Brief: Say how many of the lines below contain the word "numbers"; nothing else belongs in the answer.

Available records:
——

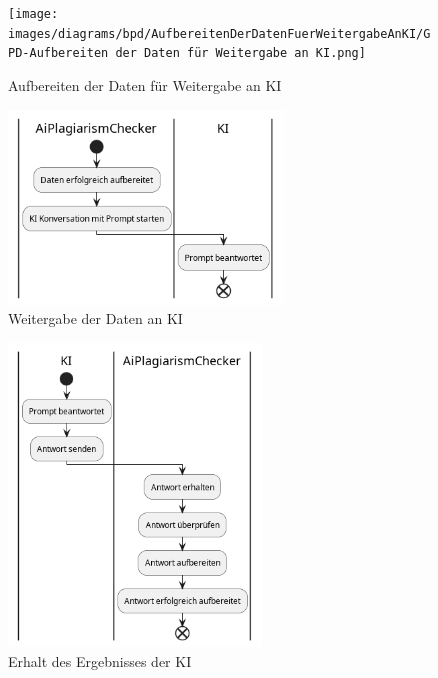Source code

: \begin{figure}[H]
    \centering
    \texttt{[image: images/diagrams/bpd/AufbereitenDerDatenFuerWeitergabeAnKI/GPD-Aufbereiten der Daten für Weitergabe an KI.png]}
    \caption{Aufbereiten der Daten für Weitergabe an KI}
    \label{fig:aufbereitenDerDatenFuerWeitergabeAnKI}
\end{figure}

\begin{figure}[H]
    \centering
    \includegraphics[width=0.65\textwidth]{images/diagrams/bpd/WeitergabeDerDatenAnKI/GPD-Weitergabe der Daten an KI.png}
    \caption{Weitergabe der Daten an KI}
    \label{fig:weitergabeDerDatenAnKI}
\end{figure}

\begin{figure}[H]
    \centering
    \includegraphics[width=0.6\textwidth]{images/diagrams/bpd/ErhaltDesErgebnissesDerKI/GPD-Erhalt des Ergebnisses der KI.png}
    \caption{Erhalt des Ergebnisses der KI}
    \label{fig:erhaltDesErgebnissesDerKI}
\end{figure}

——

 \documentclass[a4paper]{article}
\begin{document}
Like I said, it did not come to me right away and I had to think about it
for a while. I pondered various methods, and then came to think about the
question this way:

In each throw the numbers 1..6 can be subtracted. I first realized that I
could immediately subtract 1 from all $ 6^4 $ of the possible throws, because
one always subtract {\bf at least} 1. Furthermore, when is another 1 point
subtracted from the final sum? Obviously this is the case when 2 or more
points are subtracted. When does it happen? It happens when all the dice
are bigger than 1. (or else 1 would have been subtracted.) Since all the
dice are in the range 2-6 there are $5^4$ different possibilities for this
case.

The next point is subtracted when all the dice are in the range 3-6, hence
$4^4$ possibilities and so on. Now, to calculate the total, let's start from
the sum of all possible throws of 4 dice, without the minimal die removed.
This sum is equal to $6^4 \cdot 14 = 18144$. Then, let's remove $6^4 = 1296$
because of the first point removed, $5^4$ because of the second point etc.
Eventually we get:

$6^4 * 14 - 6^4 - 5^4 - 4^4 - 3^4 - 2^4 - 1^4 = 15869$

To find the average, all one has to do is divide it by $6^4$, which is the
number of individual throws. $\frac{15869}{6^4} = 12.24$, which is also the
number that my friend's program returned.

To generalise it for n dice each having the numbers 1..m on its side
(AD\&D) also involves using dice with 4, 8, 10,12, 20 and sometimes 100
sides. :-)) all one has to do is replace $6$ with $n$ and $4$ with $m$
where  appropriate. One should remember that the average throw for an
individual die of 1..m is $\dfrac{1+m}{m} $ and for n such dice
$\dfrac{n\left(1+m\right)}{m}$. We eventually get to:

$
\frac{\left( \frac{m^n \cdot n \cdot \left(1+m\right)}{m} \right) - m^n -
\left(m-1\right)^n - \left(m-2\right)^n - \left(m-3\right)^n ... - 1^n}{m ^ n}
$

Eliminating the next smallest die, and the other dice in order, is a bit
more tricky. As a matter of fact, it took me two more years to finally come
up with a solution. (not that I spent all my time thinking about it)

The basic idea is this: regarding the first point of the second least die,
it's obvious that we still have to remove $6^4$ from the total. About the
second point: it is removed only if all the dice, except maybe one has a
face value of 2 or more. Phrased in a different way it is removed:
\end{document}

——

Reply to the task: 2